> About this exercise
Among the entries below, which lines include the string "https"? Show each one.

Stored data
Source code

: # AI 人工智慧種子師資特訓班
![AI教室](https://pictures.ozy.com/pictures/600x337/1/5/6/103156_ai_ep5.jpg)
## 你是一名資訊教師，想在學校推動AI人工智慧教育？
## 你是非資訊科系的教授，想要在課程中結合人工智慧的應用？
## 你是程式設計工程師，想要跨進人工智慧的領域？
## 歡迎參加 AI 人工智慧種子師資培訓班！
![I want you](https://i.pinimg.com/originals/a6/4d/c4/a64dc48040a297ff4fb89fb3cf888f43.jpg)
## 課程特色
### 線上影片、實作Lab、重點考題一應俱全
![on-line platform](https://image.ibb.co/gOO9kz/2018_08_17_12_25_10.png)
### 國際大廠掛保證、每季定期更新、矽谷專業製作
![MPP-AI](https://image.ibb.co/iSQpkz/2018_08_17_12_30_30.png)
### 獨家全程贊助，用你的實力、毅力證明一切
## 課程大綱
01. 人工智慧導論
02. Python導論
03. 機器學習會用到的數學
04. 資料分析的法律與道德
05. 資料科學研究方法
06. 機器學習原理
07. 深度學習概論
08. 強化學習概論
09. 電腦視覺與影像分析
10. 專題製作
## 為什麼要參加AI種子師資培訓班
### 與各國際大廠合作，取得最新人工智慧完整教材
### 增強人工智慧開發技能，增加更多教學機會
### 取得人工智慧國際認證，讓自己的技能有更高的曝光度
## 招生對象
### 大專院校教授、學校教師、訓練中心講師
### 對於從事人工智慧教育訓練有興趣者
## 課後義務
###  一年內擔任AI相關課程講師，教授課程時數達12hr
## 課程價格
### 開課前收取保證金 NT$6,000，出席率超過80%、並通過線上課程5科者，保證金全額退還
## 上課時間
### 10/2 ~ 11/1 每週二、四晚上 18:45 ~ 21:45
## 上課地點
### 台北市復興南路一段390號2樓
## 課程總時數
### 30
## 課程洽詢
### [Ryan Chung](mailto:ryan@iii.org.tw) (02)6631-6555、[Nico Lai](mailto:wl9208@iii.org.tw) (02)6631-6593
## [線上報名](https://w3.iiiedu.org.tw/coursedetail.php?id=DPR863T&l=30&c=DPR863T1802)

> Answer box
![AI教室](https://pictures.ozy.com/pictures/600x337/1/5/6/103156_ai_ep5.jpg)
![I want you](https://i.pinimg.com/originals/a6/4d/c4/a64dc48040a297ff4fb89fb3cf888f43.jpg)
![on-line platform](https://image.ibb.co/gOO9kz/2018_08_17_12_25_10.png)
![MPP-AI](https://image.ibb.co/iSQpkz/2018_08_17_12_30_30.png)
## [線上報名](https://w3.iiiedu.org.tw/coursedetail.php?id=DPR863T&l=30&c=DPR863T1802)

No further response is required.